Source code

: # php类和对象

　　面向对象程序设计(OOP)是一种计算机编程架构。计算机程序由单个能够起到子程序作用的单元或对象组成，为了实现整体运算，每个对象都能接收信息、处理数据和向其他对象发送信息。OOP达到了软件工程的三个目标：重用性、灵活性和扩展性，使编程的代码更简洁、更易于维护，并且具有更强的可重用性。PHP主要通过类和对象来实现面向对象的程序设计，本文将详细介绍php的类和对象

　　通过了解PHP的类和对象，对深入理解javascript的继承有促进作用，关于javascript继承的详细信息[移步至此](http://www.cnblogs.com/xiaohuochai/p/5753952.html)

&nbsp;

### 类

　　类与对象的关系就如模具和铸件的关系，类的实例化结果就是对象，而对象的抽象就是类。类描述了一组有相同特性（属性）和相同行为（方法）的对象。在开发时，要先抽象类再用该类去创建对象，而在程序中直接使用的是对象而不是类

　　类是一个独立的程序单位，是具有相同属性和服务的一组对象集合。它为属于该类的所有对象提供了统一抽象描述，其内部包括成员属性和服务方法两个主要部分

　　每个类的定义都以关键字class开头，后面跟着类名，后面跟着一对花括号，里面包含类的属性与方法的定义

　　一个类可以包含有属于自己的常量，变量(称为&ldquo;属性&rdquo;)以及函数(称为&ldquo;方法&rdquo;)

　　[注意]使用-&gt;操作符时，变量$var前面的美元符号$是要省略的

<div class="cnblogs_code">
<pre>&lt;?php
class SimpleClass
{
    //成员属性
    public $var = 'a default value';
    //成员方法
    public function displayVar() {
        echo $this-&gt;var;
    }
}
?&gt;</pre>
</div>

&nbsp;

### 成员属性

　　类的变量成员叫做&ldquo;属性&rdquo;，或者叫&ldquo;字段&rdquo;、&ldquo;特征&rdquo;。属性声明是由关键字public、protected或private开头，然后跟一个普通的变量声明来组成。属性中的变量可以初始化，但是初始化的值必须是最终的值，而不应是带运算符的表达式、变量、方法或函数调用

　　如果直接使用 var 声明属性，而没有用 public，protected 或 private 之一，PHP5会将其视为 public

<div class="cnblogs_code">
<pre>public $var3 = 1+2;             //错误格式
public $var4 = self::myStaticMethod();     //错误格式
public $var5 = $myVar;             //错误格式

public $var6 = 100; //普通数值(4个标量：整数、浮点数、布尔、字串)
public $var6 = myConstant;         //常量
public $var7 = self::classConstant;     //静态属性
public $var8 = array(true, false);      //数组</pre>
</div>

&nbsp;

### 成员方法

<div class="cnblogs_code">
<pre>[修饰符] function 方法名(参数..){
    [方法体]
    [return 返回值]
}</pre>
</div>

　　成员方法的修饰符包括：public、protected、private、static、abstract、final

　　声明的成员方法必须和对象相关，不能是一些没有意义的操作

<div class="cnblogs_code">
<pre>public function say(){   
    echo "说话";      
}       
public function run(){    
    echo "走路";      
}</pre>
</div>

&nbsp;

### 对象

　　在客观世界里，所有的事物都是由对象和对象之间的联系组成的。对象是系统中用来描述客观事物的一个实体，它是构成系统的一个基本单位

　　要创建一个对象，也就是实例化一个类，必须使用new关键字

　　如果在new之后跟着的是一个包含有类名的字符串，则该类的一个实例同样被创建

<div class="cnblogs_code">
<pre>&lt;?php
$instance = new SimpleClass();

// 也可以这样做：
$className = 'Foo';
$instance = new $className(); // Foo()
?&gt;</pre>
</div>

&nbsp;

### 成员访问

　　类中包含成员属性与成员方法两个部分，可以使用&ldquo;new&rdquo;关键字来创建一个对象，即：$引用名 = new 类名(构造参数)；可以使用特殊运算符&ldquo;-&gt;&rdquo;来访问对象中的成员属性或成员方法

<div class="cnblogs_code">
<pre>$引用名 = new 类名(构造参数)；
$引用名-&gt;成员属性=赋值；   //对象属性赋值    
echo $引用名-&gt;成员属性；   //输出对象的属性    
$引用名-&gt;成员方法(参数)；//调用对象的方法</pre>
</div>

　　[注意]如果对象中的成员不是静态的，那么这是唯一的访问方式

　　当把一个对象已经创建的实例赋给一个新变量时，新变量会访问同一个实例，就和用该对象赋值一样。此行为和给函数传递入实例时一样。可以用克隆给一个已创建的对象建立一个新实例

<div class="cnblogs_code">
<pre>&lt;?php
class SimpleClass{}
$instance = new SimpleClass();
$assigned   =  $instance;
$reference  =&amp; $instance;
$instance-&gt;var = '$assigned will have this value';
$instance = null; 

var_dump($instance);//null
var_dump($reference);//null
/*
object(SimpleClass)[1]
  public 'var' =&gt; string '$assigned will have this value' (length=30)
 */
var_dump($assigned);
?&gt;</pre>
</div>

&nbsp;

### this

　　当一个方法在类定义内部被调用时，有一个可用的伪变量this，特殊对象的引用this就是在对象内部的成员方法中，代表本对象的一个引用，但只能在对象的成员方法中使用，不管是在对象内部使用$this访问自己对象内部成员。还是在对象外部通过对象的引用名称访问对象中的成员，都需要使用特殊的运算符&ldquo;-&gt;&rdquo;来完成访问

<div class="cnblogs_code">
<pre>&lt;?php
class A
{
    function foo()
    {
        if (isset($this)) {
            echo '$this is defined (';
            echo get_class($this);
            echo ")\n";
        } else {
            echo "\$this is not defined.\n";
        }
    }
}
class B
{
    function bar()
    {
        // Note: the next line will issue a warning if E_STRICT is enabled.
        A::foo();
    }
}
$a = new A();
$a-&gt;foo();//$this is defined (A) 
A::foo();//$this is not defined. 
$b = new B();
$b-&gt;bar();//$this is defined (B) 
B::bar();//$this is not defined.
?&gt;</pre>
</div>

•••••

• _What you will do_
From the material given, work out how many lines hold the string "className"; state that number and nothing further.

• _Solution below_
2